==== The records ====

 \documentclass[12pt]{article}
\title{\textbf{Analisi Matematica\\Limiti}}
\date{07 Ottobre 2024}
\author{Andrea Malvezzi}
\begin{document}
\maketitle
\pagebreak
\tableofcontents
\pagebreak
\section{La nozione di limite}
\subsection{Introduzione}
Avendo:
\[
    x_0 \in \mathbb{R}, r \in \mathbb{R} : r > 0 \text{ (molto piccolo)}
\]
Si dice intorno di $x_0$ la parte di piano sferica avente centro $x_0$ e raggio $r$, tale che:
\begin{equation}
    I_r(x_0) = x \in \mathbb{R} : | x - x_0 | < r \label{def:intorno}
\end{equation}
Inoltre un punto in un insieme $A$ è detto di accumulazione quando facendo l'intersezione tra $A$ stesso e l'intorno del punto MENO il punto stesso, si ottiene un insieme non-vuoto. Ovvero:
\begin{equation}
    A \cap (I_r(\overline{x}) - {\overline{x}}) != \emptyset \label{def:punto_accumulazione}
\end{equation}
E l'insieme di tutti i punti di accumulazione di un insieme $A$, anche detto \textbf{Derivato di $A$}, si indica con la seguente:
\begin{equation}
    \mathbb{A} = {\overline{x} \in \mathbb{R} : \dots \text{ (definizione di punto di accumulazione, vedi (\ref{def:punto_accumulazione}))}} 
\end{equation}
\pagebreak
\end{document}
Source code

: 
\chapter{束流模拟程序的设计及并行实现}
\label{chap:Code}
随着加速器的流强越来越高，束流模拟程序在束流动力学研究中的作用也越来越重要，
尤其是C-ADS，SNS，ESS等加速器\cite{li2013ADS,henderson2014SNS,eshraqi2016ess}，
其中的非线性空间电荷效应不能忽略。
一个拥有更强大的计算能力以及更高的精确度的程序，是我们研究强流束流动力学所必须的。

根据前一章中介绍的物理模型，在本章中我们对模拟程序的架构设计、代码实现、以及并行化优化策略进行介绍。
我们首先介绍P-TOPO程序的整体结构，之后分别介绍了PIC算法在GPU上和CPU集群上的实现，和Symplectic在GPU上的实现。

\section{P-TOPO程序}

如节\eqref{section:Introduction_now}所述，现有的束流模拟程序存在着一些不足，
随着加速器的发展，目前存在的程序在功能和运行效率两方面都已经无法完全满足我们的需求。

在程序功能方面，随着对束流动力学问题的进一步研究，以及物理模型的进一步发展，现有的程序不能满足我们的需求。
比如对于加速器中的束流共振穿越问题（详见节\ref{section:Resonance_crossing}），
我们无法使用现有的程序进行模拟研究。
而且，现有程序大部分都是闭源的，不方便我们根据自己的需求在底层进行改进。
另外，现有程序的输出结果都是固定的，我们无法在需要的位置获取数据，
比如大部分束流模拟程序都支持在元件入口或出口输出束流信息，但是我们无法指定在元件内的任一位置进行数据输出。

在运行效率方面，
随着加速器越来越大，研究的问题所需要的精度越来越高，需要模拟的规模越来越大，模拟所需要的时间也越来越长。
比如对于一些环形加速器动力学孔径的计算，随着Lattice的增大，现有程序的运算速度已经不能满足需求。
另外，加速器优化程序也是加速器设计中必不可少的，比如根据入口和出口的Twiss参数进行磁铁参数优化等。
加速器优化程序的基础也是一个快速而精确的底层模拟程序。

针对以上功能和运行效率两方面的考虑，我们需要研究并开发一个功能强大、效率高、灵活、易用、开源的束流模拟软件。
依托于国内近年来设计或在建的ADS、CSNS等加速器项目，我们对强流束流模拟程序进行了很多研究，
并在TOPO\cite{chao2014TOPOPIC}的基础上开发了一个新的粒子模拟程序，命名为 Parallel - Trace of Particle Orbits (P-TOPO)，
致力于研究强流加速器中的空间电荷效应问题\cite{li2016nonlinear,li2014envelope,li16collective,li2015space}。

====

**Your task**.
In the entries above, copy each line that contains the string "intorno".

**Problem solution**.
Si dice intorno di $x_0$ la parte di piano sferica avente centro $x_0$ e raggio $r$, tale che:
    I_r(x_0) = x \in \mathbb{R} : | x - x_0 | < r \label{def:intorno}
Inoltre un punto in un insieme $A$ è detto di accumulazione quando facendo l'intersezione tra $A$ stesso e l'intorno del punto MENO il punto stesso, si ottiene un insieme non-vuoto. Ovvero:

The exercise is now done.